ITEM 3. SOURCE AND AMOUNT OF FUNDS OR OTHER CONSIDERATION.

     Item 3 of the Schedule 13D is hereby supplemented and amended to add the
following:

     "The source of First Data's August 7, 2001 investment in ValueStar was
working capital."

ITEM 4. PURPOSE OF TRANSACTIONS.

     Item 4 of the Schedule 13D is hereby supplemented and amended to add the
following:

     "As of August 6, 2001, First Data executed the Bridge Loan and Common Stock
Purchase Agreement dated as of July 25, 2001 (the "Purchase Agreement") pursuant
to which First Data invested $1,000,000 in exchange for a promissory note (the
"Note") in the aggregate principal amount of $1,000,000, and 5,000,000 shares of
Common Stock. The Note has a maturity date (the "Maturity Date") of April 30,
2002 and accrues interest at the rate of 12.0% simple interest per year. Subject
to certain conditions, in the event ValueStar completes a financing prior to the
Maturity Date involving the issuance of senior convertible notes, the Note is
mandatorily convertible into such senior convertible notes on the same terms as
other investors in such offering.

     As of August 7, 2001, ValueStar amended and restated its First Negotiation
Agreement with First Data to delete the condition subsequent to such agreement
related to First Data making an additional $1,000,000 investment.

           The descriptions of these transactions are qualified in their
entirety by the full text of the agreements incorporated by reference as
exhibits hereto."

ITEM 5. INTEREST IN SECURITIES OF THE ISSUER.

     Item 5(a), (b) and (c) of the Schedule 13D is hereby supplemented and
amended to add the following:

     As described in Item 4, which is incorporated herein by reference, as of
August 7, 2001, First Data acquired an additional 5,000,000 shares of Common
Stock, which collectively results in First Data beneficially owning
14,546,746 shares of Common Stock. The 14,546,746 shares of Common Stock
represent approximately 32.1% of the outstanding shares of Common



Stock (such percentage being calculated based
on information provided by ValueStar that as of July 25, 2001, there were
35,820,169 shares of Common Stock issued and outstanding). The foregoing
calculation excludes, pursuant to Rule 13-d under the Securities Exchange Act of
1934, as amended, shares of Series A Preferred Stock, Series B Preferred Stock
and Series CC Preferred Stock (other than the shares held by FDMS), each of
which is convertible into shares of Common Stock."

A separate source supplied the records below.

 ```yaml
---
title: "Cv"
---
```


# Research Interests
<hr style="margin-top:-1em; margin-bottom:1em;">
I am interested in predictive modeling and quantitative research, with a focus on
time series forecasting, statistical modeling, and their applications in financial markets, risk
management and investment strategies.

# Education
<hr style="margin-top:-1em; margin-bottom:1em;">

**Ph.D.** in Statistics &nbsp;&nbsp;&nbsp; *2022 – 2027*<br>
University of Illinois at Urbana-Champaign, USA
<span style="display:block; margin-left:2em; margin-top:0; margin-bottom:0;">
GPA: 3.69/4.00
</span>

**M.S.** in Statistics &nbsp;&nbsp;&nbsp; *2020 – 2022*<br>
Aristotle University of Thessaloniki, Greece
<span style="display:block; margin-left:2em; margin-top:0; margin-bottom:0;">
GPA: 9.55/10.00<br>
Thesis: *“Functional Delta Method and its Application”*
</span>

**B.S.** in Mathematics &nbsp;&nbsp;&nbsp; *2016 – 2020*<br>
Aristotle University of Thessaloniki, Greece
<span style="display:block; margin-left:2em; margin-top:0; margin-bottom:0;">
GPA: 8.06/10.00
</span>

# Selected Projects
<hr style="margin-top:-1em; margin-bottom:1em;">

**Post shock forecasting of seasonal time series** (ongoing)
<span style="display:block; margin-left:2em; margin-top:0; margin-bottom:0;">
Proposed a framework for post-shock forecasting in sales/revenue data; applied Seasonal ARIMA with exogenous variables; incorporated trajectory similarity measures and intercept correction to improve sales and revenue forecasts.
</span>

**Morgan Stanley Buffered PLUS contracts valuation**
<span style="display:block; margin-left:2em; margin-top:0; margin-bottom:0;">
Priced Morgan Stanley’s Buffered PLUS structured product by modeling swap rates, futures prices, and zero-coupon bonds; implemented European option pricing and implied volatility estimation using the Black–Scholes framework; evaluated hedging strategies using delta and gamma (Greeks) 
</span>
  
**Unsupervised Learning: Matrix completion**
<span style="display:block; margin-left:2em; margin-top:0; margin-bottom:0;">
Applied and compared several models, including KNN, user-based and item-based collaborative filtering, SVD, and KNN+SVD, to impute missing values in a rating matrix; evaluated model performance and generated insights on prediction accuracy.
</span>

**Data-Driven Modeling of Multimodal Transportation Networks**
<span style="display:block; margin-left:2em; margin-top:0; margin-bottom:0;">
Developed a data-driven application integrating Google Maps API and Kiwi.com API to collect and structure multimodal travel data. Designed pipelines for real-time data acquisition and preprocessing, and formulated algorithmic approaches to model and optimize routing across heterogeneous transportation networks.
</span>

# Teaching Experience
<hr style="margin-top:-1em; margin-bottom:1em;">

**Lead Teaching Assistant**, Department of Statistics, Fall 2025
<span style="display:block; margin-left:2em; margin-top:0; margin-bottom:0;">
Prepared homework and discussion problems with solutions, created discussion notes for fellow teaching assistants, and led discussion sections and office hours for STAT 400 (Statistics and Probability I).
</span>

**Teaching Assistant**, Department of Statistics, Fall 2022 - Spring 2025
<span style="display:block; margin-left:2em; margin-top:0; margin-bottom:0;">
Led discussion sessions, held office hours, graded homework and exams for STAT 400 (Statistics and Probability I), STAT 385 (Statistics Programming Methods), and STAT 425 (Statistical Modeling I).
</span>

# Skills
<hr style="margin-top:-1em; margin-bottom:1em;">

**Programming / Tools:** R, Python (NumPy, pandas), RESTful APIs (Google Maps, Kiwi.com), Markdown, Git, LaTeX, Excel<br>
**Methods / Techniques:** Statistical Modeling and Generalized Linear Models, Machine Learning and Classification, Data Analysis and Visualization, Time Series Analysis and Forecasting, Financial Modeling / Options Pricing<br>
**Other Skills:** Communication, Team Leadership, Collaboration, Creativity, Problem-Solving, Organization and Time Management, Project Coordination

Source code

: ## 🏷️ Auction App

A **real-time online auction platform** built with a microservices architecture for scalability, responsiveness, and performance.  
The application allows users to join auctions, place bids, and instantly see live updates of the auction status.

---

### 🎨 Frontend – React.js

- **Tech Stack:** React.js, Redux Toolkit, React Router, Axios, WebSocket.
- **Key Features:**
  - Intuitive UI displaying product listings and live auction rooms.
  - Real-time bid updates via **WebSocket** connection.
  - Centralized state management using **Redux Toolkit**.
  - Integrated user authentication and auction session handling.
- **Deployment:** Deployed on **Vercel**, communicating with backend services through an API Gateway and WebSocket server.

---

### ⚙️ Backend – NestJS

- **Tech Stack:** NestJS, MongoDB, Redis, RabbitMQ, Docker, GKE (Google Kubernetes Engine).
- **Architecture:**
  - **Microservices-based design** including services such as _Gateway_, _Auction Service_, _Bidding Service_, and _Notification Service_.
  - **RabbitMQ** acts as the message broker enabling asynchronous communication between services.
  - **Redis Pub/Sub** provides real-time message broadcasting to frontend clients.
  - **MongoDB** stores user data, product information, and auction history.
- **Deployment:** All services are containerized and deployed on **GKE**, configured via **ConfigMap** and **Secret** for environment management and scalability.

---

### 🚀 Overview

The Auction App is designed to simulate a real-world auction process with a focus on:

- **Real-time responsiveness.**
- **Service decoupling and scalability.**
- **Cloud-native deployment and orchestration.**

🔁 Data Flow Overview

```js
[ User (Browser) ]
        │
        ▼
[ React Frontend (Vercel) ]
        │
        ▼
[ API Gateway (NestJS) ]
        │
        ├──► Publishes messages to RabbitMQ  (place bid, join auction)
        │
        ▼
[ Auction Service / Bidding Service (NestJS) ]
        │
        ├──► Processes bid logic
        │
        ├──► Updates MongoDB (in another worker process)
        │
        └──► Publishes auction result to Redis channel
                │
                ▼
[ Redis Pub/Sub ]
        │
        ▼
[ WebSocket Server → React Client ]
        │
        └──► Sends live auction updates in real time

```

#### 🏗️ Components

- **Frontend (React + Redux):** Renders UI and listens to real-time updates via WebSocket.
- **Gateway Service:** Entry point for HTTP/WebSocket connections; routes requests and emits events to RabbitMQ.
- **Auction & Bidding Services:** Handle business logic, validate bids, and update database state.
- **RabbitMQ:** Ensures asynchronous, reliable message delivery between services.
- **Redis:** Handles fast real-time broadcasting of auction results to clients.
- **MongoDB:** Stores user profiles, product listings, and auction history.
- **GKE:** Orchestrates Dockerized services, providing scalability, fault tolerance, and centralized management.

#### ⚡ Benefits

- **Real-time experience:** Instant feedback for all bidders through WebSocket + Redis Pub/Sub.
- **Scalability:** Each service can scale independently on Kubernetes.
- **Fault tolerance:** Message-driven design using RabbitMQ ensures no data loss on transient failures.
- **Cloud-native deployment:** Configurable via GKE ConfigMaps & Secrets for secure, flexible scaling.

ITEM 6. CONTRACTS, ARRANGEMENTS, UNDERSTANDINGS OR RELATIONSHIPS WITH RESPECT TO
        SECURITIES OF THE ISSUER.

     Item 6 of the Schedule 13D is hereby amended and restated in its entirety
as follows:

     "The information set forth under Items 3, 4 and 5 of this Schedule 13D, as
amended by Amendment No. 2, is incorporated herein by reference."


ITEM 7. MATERIAL TO BE FILED AS EXHIBITS.



Exhibit Number      Description
--------------      -----------
                 
      3.            Amended and Restated Right of First Negotiation Agreeement
                    by and between First Data Corporation and ValueStar
                    Corporation dated as of August 7, 2001.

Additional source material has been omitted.